Style Details Content with ::details-content
Learn how to use the new CSS ::details-content pseudo-element to style the content area of HTML details elements with greater control and flexibility.
Published on: Sun Jan 18
Written by Schalk Neethling
For years, the <details> and <summary> elements have offered a native way to create disclosure widgets without JavaScript. But styling the expandable content has always been problematic. You couldn’t target the content container directly, which meant reaching for extra wrapper divs or giving up on certain design patterns altogether.
The new ::details-content pseudo-element changes this. It gives you direct access to style the expandable content container however you need. Chrome 131 shipped it in November 2024, Safari 18.4 added support on March 31, 2025, and Firefox 143 brought it in September 2025, making it Baseline newly available.
Baseline Status
One particularly useful application is positioning. I ran into this recently building a bookmark manager where optional form fields collapse into details elements. Below the form sits a grid of bookmark cards. When someone expands a field to add notes or metadata, those cards get shoved down the page. What I wanted was for the content to overlay on top of the cards instead.

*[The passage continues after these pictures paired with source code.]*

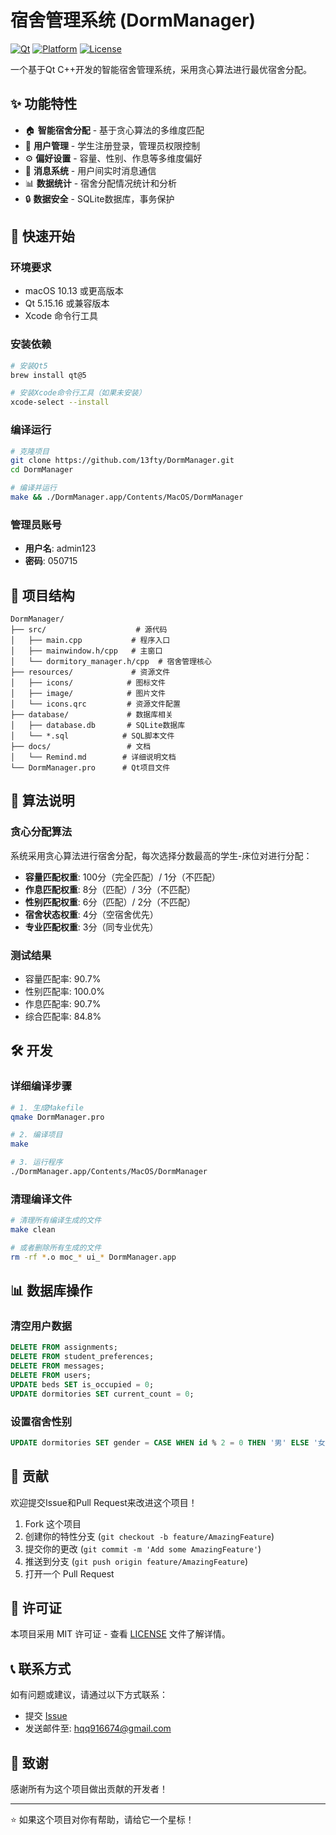 # 宿舍管理系统 (DormManager)

[![Qt](https://img.shields.io/badge/Qt-5.15.16-green.svg)](https://www.qt.io/)
[![Platform](https://img.shields.io/badge/Platform-macOS-blue.svg)](https://www.apple.com/macos/)
[![License](https://img.shields.io/badge/License-MIT-yellow.svg)](LICENSE)

一个基于Qt C++开发的智能宿舍管理系统，采用贪心算法进行最优宿舍分配。

## ✨ 功能特性

- 🏠 **智能宿舍分配** - 基于贪心算法的多维度匹配
- 👥 **用户管理** - 学生注册登录，管理员权限控制
- ⚙️ **偏好设置** - 容量、性别、作息等多维度偏好
- 💬 **消息系统** - 用户间实时消息通信
- 📊 **数据统计** - 宿舍分配情况统计和分析
- 🔒 **数据安全** - SQLite数据库，事务保护

## 🚀 快速开始

### 环境要求

- macOS 10.13 或更高版本
- Qt 5.15.16 或兼容版本
- Xcode 命令行工具

### 安装依赖

```bash
# 安装Qt5
brew install qt@5

# 安装Xcode命令行工具（如果未安装）
xcode-select --install
```

### 编译运行

```bash
# 克隆项目
git clone https://github.com/13fty/DormManager.git
cd DormManager

# 编译并运行
make && ./DormManager.app/Contents/MacOS/DormManager
```

### 管理员账号

- **用户名**: admin123
- **密码**: 050715

## 📁 项目结构

```
DormManager/
├── src/                    # 源代码
│   ├── main.cpp           # 程序入口
│   ├── mainwindow.h/cpp   # 主窗口
│   └── dormitory_manager.h/cpp  # 宿舍管理核心
├── resources/             # 资源文件
│   ├── icons/            # 图标文件
│   ├── image/            # 图片文件
│   └── icons.qrc         # 资源文件配置
├── database/             # 数据库相关
│   ├── database.db       # SQLite数据库
│   └── *.sql            # SQL脚本文件
├── docs/                 # 文档
│   └── Remind.md        # 详细说明文档
└── DormManager.pro      # Qt项目文件
```

## 🧠 算法说明

### 贪心分配算法

系统采用贪心算法进行宿舍分配，每次选择分数最高的学生-床位对进行分配：

- **容量匹配权重**: 100分（完全匹配）/ 1分（不匹配）
- **作息匹配权重**: 8分（匹配）/ 3分（不匹配）
- **性别匹配权重**: 6分（匹配）/ 2分（不匹配）
- **宿舍状态权重**: 4分（空宿舍优先）
- **专业匹配权重**: 3分（同专业优先）

### 测试结果

- 容量匹配率: 90.7%
- 性别匹配率: 100.0%
- 作息匹配率: 90.7%
- 综合匹配率: 84.8%

## 🛠️ 开发

### 详细编译步骤

```bash
# 1. 生成Makefile
qmake DormManager.pro

# 2. 编译项目
make

# 3. 运行程序
./DormManager.app/Contents/MacOS/DormManager
```

### 清理编译文件

```bash
# 清理所有编译生成的文件
make clean

# 或者删除所有生成的文件
rm -rf *.o moc_* ui_* DormManager.app
```

## 📊 数据库操作

### 清空用户数据

```sql
DELETE FROM assignments;
DELETE FROM student_preferences;
DELETE FROM messages;
DELETE FROM users;
UPDATE beds SET is_occupied = 0;
UPDATE dormitories SET current_count = 0;
```

### 设置宿舍性别

```sql
UPDATE dormitories SET gender = CASE WHEN id % 2 = 0 THEN '男' ELSE '女' END;
```

## 🤝 贡献

欢迎提交Issue和Pull Request来改进这个项目！

1. Fork 这个项目
2. 创建你的特性分支 (`git checkout -b feature/AmazingFeature`)
3. 提交你的更改 (`git commit -m 'Add some AmazingFeature'`)
4. 推送到分支 (`git push origin feature/AmazingFeature`)
5. 打开一个 Pull Request

## 📄 许可证

本项目采用 MIT 许可证 - 查看 [LICENSE](LICENSE) 文件了解详情。

## 📞 联系方式

如有问题或建议，请通过以下方式联系：

- 提交 [Issue](https://github.com/13fty/DormManager/issues)
- 发送邮件至: hqq916674@gmail.com

## 🙏 致谢

感谢所有为这个项目做出贡献的开发者！

---

⭐ 如果这个项目对你有帮助，请给它一个星标！  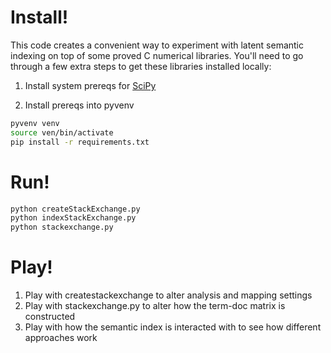 # Install!

This code creates a convenient way to experiment with latent semantic indexing on top of some proved C numerical libraries. You'll need to go through a few extra steps to get these libraries installed locally:

1. Install system prereqs for [SciPy](http://www.scipy.org/install.html)

2. Install prereqs into pyvenv

```bash
pyvenv venv
source ven/bin/activate
pip install -r requirements.txt
```

# Run!

```bash
python createStackExchange.py
python indexStackExchange.py
python stackexchange.py
```

# Play!
1. Play with createstackexchange to alter analysis and mapping settings
2. Play with stackexchange.py to alter how the term-doc matrix is constructed
3. Play with how the semantic index is interacted with to see how different approaches work
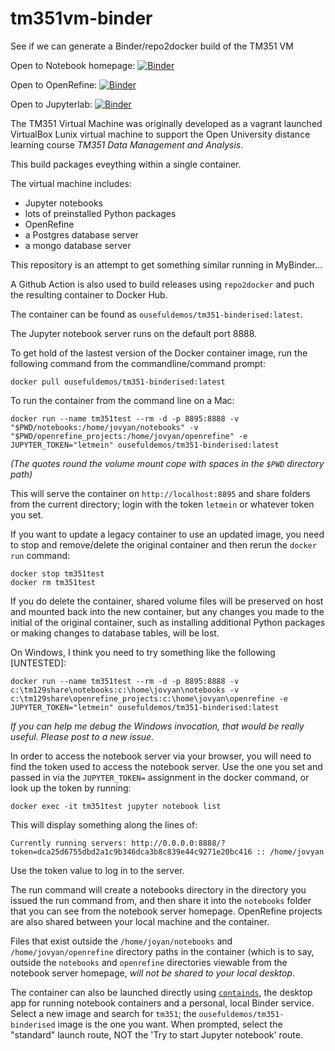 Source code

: # tm351vm-binder
See if we can generate a Binder/repo2docker build of the TM351 VM

Open to Notebook homepage: [![Binder](https://gke.mybinder.org/badge_logo.svg)](https://mybinder.org/v2/gh/innovationOUtside/tm351vm-binder/master)

Open to OpenRefine: [![Binder](https://mybinder.org/badge_logo.svg)](https://gke.mybinder.org/v2/gh/innovationOUtside/tm351vm-binder/master?urlpath=openrefine)

Open to Jupyterlab: [![Binder](https://mybinder.org/badge_logo.svg)](https://gke.mybinder.org/v2/gh/innovationOUtside/tm351vm-binder/master?urlpath=lab)

The TM351 Virtual Machine was originally developed as a vagrant launched VirtualBox Lunix virtual machine to support the Open University distance learning course *TM351 Data Management and Analysis*.

This build packages eveything within a single container.

The virtual machine includes:

- Jupyter notebooks
- lots of preinstalled Python packages
- OpenRefine
- a Postgres database server
- a mongo database server

This repository is an attempt to get something similar running in MyBinder...

A Github Action is also used to build releases using `repo2docker` and puch the resulting container to Docker Hub.

The container can be found as `ousefuldemos/tm351-binderised:latest`.

The Jupyter notebook server runs on the default port 8888.

To get hold of the lastest version of the Docker container image, run the following command from the commandline/command prompt:

`docker pull ousefuldemos/tm351-binderised:latest`

To run the container from the command line on a Mac:

`docker run --name tm351test --rm -d -p 8895:8888 -v "$PWD/notebooks:/home/jovyan/notebooks" -v "$PWD/openrefine_projects:/home/jovyan/openrefine" -e JUPYTER_TOKEN="letmein" ousefuldemos/tm351-binderised:latest`

*(The quotes round the volume mount cope with spaces in the `$PWD` directory path)*

This will serve the container on `http://localhost:8895` and share folders from the current directory; login with the token `letmein` or whatever token you set.

If you want to update a legacy container to use an updated image, you need to stop and remove/delete the original container and then rerun the `docker run` command:

```
docker stop tm351test
docker rm tm351test
```
If you do delete the container, shared volume files will be preserved on host and mounted back into the new container, but any changes you made to the initial of the original container, such as installing additional Python packages or making changes to database tables, will be lost.

On Windows, I think you need to try something like the following [UNTESTED]:

`docker run --name tm351test --rm -d -p 8895:8888 -v c:\tm129share\notebooks:c:\home\jovyan\notebooks -v c:\tm129share\openrefine_projects:c:\home\jovyan\openrefine -e JUPYTER_TOKEN="letmein" ousefuldemos/tm351-binderised:latest`

*If you can help me debug the Windows invocation, that would be really useful. Please post to a new issue.*

In order to access the notebook server via your browser, you will need to find the token used to access the notebook server. Use the one you set and passed in via the `JUPYTER_TOKEN=` assignment in the docker command, or look up the token by running:

`docker exec -it tm351test jupyter notebook list`

This will display something along the lines of:

`Currently running servers:
http://0.0.0.0:8888/?token=dca25d6755dbd2a1c9b346dca3b8c839e44c9271e20bc416 :: /home/jovyan`

Use the token value to log in to the server.

The run command will create a notebooks directory in the directory you issued the run command from, and then share it into the `notebooks` folder that you can see from the notebook server homepage. OpenRefine projects are also shared between your local machine and the container.

Files that exist outside the `/home/joyan/notebooks` and `/home/jovyan/openrefine` directory paths in the container (which is to say, outside the `notebooks` and `openrefine` directories viewable from the notebook server homepage, *will not be shared to your local desktop*.

The container can also be launched directly using [`containds`](https://containds.com/), the desktop app for running notebook containers and a personal, local Binder service. Select a new image and search for `tm351`; the `ousefuldemos/tm351-binderised` image is the one you want. When prompted, select the "standard" launch route, NOT the 'Try to start Jupyter notebook' route.

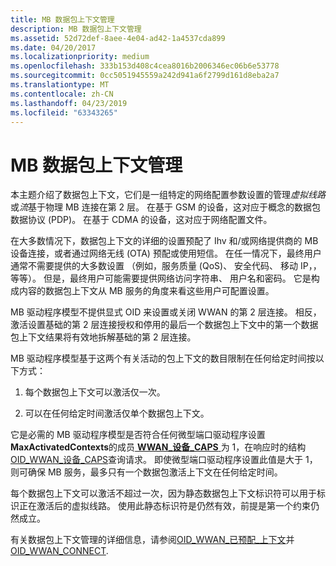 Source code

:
 ```yaml
---
title: MB 数据包上下文管理
description: MB 数据包上下文管理
ms.assetid: 52d72def-8aee-4e04-ad42-1a4537cda899
ms.date: 04/20/2017
ms.localizationpriority: medium
ms.openlocfilehash: 333b153d408c4cea8016b2006346ec06b6e53778
ms.sourcegitcommit: 0cc5051945559a242d941a6f2799d161d8eba2a7
ms.translationtype: MT
ms.contentlocale: zh-CN
ms.lasthandoff: 04/23/2019
ms.locfileid: "63343265"
---
```

# <a name="mb-packet-context-management"></a>MB 数据包上下文管理


本主题介绍了数据包上下文，它们是一组特定的网络配置参数设置的管理*虚拟线路*或*流*基于物理 MB 连接在第 2 层。 在基于 GSM 的设备，这对应于概念的数据包数据协议 (PDP)。 在基于 CDMA 的设备，这对应于网络配置文件。

在大多数情况下，数据包上下文的详细的设置预配了 Ihv 和/或网络提供商的 MB 设备连接，或者通过网络无线 (OTA) 预配或使用短信。 在任一情况下，最终用户通常不需要提供的大多数设置 （例如，服务质量 (QoS)、 安全代码、 移动 IP，，等等）。 但是，最终用户可能需要提供网络访问字符串、 用户名和密码。 它是构成内容的数据包上下文从 MB 服务的角度来看这些用户可配置设置。

MB 驱动程序模型不提供显式 OID 来设置或关闭 WWAN 的第 2 层连接。 相反，激活设置基础的第 2 层连接授权和停用的最后一个数据包上下文中的第一个数据包上下文结果将有效地拆解基础的第 2 层连接。

MB 驱动程序模型基于这两个有关活动的包上下文的数目限制在任何给定时间按以下方式：

1.  每个数据包上下文可以激活仅一次。

2.  可以在任何给定时间激活仅单个数据包上下文。

它是必需的 MB 驱动程序模型是否符合任何微型端口驱动程序设置**MaxActivatedContexts**的成员[ **WWAN\_设备\_CAPS** ](https://msdn.microsoft.com/library/windows/hardware/ff571204)为 1，在响应时的结构[OID\_WWAN\_设备\_CAPS](https://msdn.microsoft.com/library/windows/hardware/ff569824)查询请求。 即使微型端口驱动程序设置此值是大于 1，则可确保 MB 服务，最多只有一个数据包激活上下文在任何给定时间。

每个数据包上下文可以激活不超过一次，因为静态数据包上下文标识符可以用于标识正在激活后的虚拟线路。 使用此静态标识符是仍然有效，前提是第一个约束仍然成立。

有关数据包上下文管理的详细信息，请参阅[OID\_WWAN\_已预配\_上下文](https://msdn.microsoft.com/library/windows/hardware/ff569831)并[OID\_WWAN\_CONNECT](https://msdn.microsoft.com/library/windows/hardware/ff569823).

 

 





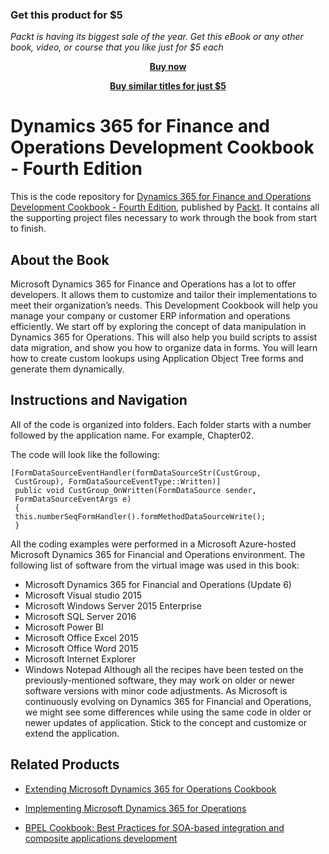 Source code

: 
### Get this product for $5

<i>Packt is having its biggest sale of the year. Get this eBook or any other book, video, or course that you like just for $5 each</i>


<b><p align='center'>[Buy now](https://packt.link/9781786468864)</p></b>


<b><p align='center'>[Buy similar titles for just $5](https://subscription.packtpub.com/search)</p></b>


# Dynamics 365 for Finance and Operations Development Cookbook - Fourth Edition
This is the code repository for [Dynamics 365 for Finance and Operations Development Cookbook - Fourth Edition](https://www.packtpub.com/application-development/dynamics-365-operations-development-cookbook-fourth-edition?utm_source=github&utm_medium=repository&utm_campaign=9781786468864), published by [Packt](https://www.packtpub.com/?utm_source=github). It contains all the supporting project files necessary to work through the book from start to finish.
## About the Book
Microsoft Dynamics 365 for Finance and Operations has a lot to offer developers. It allows them to customize and tailor their implementations to meet their organization’s needs. This Development Cookbook will help you manage your company or customer ERP information and operations efficiently. We start off by exploring the concept of data manipulation in Dynamics 365 for Operations. This will also help you build scripts to assist data migration, and show you how to organize data in forms. You will learn how to create custom lookups using Application Object Tree forms and generate them dynamically.


## Instructions and Navigation
All of the code is organized into folders. Each folder starts with a number followed by the application name. For example, Chapter02.



The code will look like the following:
```
[FormDataSourceEventHandler(formDataSourceStr(CustGroup,
 CustGroup), FormDataSourceEventType::Written)]
 public void CustGroup_OnWritten(FormDataSource sender,
 FormDataSourceEventArgs e)
 {
 this.numberSeqFormHandler().formMethodDataSourceWrite();
 }
```

All the coding examples were performed in a Microsoft Azure-hosted Microsoft Dynamics
365 for Financial and Operations environment. The following list of software from the
virtual image was used in this book:
* Microsoft Dynamics 365 for Financial and Operations (Update 6)
* Microsoft Visual studio 2015
* Microsoft Windows Server 2015 Enterprise
* Microsoft SQL Server 2016
* Microsoft Power BI
* Microsoft Office Excel 2015
* Microsoft Office Word 2015
* Microsoft Internet Explorer
* Windows Notepad
Although all the recipes have been tested on the previously-mentioned software, they may
work on older or newer software versions with minor code adjustments. As Microsoft is
continuously evolving on Dynamics 365 for Financial and Operations, we might see some
differences while using the same code in older or newer updates of application. Stick to the
concept and customize or extend the application.

## Related Products
* [Extending Microsoft Dynamics 365 for Operations Cookbook](https://www.packtpub.com/application-development/extending-microsoft-dynamics-365-operations-cookbook?utm_source=github&utm_medium=repository&utm_campaign=9781786467133)

* [Implementing Microsoft Dynamics 365 for Operations](https://www.packtpub.com/big-data-and-business-intelligence/implementing-microsoft-dynamics-365-operations?utm_source=github&utm_medium=repository&utm_campaign=9781787283336)

* [BPEL Cookbook: Best Practices for SOA-based integration and composite applications development](https://www.packtpub.com/application-development/bpel-cookbook-best-practices-soa-based-integration-and-composite-application?utm_source=github&utm_medium=repository&utm_campaign=9781904811336)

Here’s how I used ::details-content to make my form field overlay on top of the bookmark cards:
.form-field-collapsible[open] {
&::details-content {
background-color: var(--bg-primary, #fff);
border: var(--border-primary-border);
border-block-start: 0;
inline-size: 100%;
inset-block-start: 100%;
inset-inline-start: -0.125rem;
position: absolute;
z-index: 10;
}
}
Now that we have a direct reference to the content container, we can place it wherever it makes sense for our design. I’m positioning it directly below the summary, spanning the full width of the parent, with enough z-index to ensure it is not obscured by the cards.
Beyond positioning, you can use ::details-content for animations, adding backgrounds, controlling overflow behavior, or applying any other styles you’d normally need a wrapper div for. The MDN Web Docsdocumentation has examples of animating height transitions, which work particularly well now that you can target the content container directly.
As always, the beauty of the web is that you can use this as a progressive enhancement. In browsers that don’t support ::details-content yet, the details element still works perfectly fine. The content just pushes things down instead of overlaying. For my use case, that’s an acceptable fallback since I’m building for developers who typically run modern browsers.
You can detect support with a simple feature query:
@supports selector(::details-content) {
/* Enhanced styles */
}
If you need the overlay behavior to work everywhere, you’ll still need a JavaScript solution. But for projects where you can rely on modern browsers, ::details-content fills a gap in the CSS feature set.